By Matt Kelly

It seems that everywhere Uber, Lyft, and other transportation network companies (TNCs) set up shop, trouble with local regulators follows. The situation in Florida has been no different. The Uber vs. taxi debate has been so heated that state lawmakers have proposed  legislation (HB 509) to simply regulate all vehicles for hire at the state level. While statewide reforms would ease regulations in some locations, they would tighten restrictions elsewhere. It may be better to allow local government regulators to adapt at their own pace.

Consider Uber’s experience in Broward County.
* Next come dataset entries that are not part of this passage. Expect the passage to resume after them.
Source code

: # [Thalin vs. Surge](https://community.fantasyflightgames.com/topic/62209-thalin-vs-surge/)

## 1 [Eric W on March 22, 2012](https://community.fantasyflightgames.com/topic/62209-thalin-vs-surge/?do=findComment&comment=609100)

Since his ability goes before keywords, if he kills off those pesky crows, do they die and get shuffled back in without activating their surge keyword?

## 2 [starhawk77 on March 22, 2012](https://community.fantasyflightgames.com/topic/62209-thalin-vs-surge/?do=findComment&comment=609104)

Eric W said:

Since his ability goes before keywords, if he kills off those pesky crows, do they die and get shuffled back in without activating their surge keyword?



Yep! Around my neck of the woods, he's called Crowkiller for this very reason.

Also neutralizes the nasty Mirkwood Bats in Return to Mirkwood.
After launching operations there in November 2014, Uber drivers were issued 250 citations by January 2015. In April, county commissioners passed new regulations on TNCs, which dictated insurance requirements, background checks, and vehicle maintenance standards that TNCs claimed favored taxis. In response, Uber ceased operations in Broward altogether. In October, TNCs and Broward County commissioners reached a deal that would ease restrictions on TNCs. TNCs soon resumed operations. In the face of a changing transportation industry, Broward County initially resisted the challenge to its regulatory structure, but eventually accepted the wishes of its businesses and constituents. Similar stories abound through the state.

In some locations, concessionary deregulation of TNCs has been even more striking. Lawmakers in Melbourne and Sarasota voted to eliminate taxi regulations altogether, putting TNCs and taxis on equal footing while deregulating both.
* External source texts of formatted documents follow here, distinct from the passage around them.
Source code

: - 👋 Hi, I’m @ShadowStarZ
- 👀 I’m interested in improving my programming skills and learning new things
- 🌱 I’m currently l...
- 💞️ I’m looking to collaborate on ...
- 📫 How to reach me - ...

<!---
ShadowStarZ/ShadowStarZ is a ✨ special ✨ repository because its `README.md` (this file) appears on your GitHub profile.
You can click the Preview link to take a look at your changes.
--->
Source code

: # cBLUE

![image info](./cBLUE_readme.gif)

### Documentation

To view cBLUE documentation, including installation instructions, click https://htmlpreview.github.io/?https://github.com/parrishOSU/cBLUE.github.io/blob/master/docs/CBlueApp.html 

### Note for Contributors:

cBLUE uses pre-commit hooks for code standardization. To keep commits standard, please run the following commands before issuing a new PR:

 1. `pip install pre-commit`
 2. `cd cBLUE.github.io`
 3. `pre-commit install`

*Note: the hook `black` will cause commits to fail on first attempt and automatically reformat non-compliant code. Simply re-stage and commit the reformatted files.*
Licensing and safety regulations aren’t easy to discard. Florida’s counties raised an annual average of $17.7 million from licensing fees between 2009-2013, providing a clear incentive to preserve the status quo. It’s understandable then that local governments are slow to change. However, the benefits of TNCs innovations appear too great to ignore. Sometimes quickly and sometimes slowly, local regulators are adapting for the better of businesses and consumers.

But state legislators may usurp local governments’ authority altogether. Legislators failed to pass a bill earlier this year to regulate common-carrier vehicles for hire at the state level. A new bill to the same effect, HB 509, recently passed a hurdle in the House Highway and Water Safety Subcommittee and may be voted on in the spring legislative session. While standardizing rules across localities, statewide reforms would have different effects in different places.
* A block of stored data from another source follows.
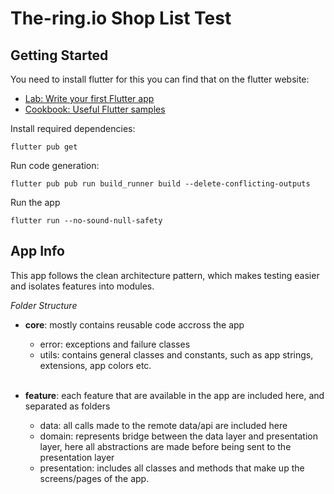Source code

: # The-ring.io Shop List Test

## Getting Started

You need to install flutter for this you can find that on the flutter website:

- [Lab: Write your first Flutter app](https://flutter.dev/docs/get-started/codelab)
- [Cookbook: Useful Flutter samples](https://flutter.dev/docs/cookbook)

Install required dependencies:

`flutter pub get`

Run code generation:

`flutter pub pub run build_runner build --delete-conflicting-outputs`

Run the app

`flutter run --no-sound-null-safety`


## App Info

This app follows the clean architecture pattern, which makes testing easier and isolates features into modules.

_Folder Structure_

- **core**: mostly contains reusable code accross the app

  - error: exceptions and failure classes
  - utils: contains general classes and constants, such as app strings, extensions, app colors etc.

  <br />

- **feature**: each feature that are available in the app are included here, and separated as folders

  - data: all calls made to the remote data/api are included here
  - domain: represents bridge between the data layer and presentation layer, here all abstractions are made before being sent to the presentation layer
  - presentation: includes all classes and methods that make up the screens/pages of the app.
To be sure, a patchwork of regulations across Florida’s counties and municipalities is emerging, and such complexity creates costs for entrepreneurs wishing to operate in multiple jurisdictions. But statewide reforms would not uniformly decrease the cost of business. Although TNCs could be regulated less strictly in Broward County under statewide rules, they may experience more onerous regulation in places like Sarasota.

The market disruptions TNCs introduce are instructive on multiple levels. Surge pricing, driver and user rating features, employing drivers as independent contractors, and other TNC business practices have done much to show private enterprise can effectively self-regulate and flexibly allocate resources in an advanced economy. Government responses to these innovations have also shown much about the political economy of entrepreneurship and regulation. The myriad of reforms occurring in Florida and across the world to accommodate (or crush) TNCs reflect competition for business among local governments. Who is to say at this early stage which regulatory regime will prove most economically beneficial and fair?

Rather than a statewide solution, it may be better to allow local governments to adapt at their own pace. Closer to their constituents, local governments are arguably more responsive to local needs than the state legislature. It would be a shame if state lawmakers preempt a healthy democratic change at work.